An acquisition or merger is an inflection point. It’s an opportunity to realign your combined treasury’s operational procedures and technology landscape to your new—or unchanged—organization-wide goals. Use these metrics to help gauge where your company stands today and where you want to be tomorrow.

 

The People Agenda

People are key to any M&A integration because enabling trust in the combined staff is paramount for productivity. That means looking beyond the number of employees in each department and analyzing employees’ roles, skillsets, team structures and daily tasks.

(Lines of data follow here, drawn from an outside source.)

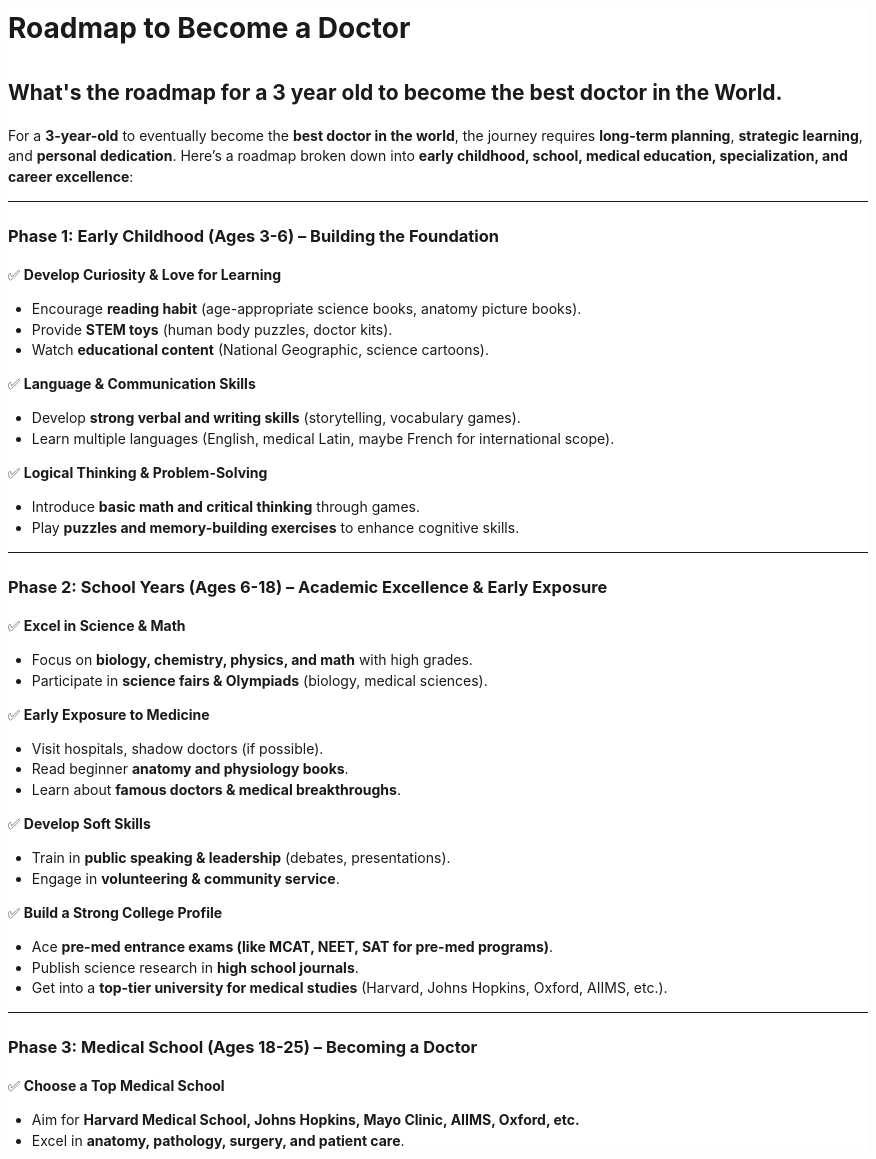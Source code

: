 # Roadmap to Become a Doctor #

## What's the roadmap for a 3 year old to become the best doctor in the World. ##

For a **3-year-old** to eventually become the **best doctor in the world**, the journey requires **long-term planning**, **strategic learning**, and **personal dedication**. Here’s a roadmap broken down into **early childhood, school, medical education, specialization, and career excellence**:

---

### **Phase 1: Early Childhood (Ages 3-6) – Building the Foundation**
✅ **Develop Curiosity & Love for Learning**  
- Encourage **reading habit** (age-appropriate science books, anatomy picture books).  
- Provide **STEM toys** (human body puzzles, doctor kits).  
- Watch **educational content** (National Geographic, science cartoons).  

✅ **Language & Communication Skills**  
- Develop **strong verbal and writing skills** (storytelling, vocabulary games).  
- Learn multiple languages (English, medical Latin, maybe French for international scope).  

✅ **Logical Thinking & Problem-Solving**  
- Introduce **basic math and critical thinking** through games.  
- Play **puzzles and memory-building exercises** to enhance cognitive skills.  

---

### **Phase 2: School Years (Ages 6-18) – Academic Excellence & Early Exposure**
✅ **Excel in Science & Math**  
- Focus on **biology, chemistry, physics, and math** with high grades.  
- Participate in **science fairs & Olympiads** (biology, medical sciences).  

✅ **Early Exposure to Medicine**  
- Visit hospitals, shadow doctors (if possible).  
- Read beginner **anatomy and physiology books**.  
- Learn about **famous doctors & medical breakthroughs**.  

✅ **Develop Soft Skills**  
- Train in **public speaking & leadership** (debates, presentations).  
- Engage in **volunteering & community service**.  

✅ **Build a Strong College Profile**  
- Ace **pre-med entrance exams (like MCAT, NEET, SAT for pre-med programs)**.  
- Publish science research in **high school journals**.  
- Get into a **top-tier university for medical studies** (Harvard, Johns Hopkins, Oxford, AIIMS, etc.).  

---

### **Phase 3: Medical School (Ages 18-25) – Becoming a Doctor**
✅ **Choose a Top Medical School**  
- Aim for **Harvard Medical School, Johns Hopkins, Mayo Clinic, AIIMS, Oxford, etc.**  
- Excel in **anatomy, pathology, surgery, and patient care**.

Company culture is also critical. Early on, work to shape the new company’s culture by establishing a workplace that emulates the value the company sees in its employees. This can be accomplished by implementing programs to advance employees’ careers. Creating a rewarding environment through fulfilling work will help you to integrate two workforces successfully.

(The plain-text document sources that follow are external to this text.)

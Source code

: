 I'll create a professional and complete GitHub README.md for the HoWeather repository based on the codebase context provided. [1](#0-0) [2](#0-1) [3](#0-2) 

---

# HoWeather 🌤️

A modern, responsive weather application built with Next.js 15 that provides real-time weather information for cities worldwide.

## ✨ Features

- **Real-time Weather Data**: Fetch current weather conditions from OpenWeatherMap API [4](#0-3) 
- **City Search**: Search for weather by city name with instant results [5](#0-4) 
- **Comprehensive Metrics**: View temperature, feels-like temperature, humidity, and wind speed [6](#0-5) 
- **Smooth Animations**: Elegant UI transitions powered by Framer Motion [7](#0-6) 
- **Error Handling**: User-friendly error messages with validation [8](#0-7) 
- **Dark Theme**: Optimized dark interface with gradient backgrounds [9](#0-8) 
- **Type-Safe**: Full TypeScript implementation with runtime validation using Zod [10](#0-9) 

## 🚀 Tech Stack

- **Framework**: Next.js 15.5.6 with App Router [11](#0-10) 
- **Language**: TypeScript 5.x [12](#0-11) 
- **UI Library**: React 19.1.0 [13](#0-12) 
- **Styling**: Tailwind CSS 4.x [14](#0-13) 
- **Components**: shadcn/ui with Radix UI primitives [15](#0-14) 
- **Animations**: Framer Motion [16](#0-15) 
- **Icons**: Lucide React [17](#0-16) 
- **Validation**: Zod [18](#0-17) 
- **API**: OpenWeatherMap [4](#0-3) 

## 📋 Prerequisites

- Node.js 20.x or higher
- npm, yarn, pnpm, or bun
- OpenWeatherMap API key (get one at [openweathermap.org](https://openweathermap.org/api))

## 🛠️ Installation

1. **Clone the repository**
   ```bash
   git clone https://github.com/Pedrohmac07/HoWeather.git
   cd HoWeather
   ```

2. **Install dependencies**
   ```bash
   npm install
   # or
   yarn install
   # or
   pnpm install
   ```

When it comes to measuring this success, many aspects of employee management are intangible. While this makes it challenging to quantify employee satisfaction and the quality of workplace culture using KPIs, it’s still possible. Start by considering:

  • Employee satisfaction monitoring across multidimensional topics, such as degree of fulfillment in work and work-life balance
  • Headcount within teams aligned by roles, including rightsizing
  • Comprehensive goal-setting and performance management, including the extent to which working capital is part of your finance strategy

Diligently examining these areas can provide many benefits, including finding the best utilized headcount, better identifying employees’ skillsets and talent synergies, and improving organizational effectiveness.

A major part of successfully combining two workforces is communication. Your staff needs to know that management is listening. Give employees a platform to provide ongoing feedback so management is aware of the integration’s impact on them.

 

Support Your Company’s Growth

The time is now for treasury to drive meaningful synergies at your company. Your business insights, disciplines and accountabilities support your company’s critical foundational activities. Continue being the business’ trusted internal partner and support the strategic change upon which your company is embarking. Analyze and apply data to identify synergies and drive efficient integration. While it won’t be easy or immediate, it will create a solid foundation for growth.

 

1. 2019 Hackett Benchmarking Study, The Hackett Group, 2019.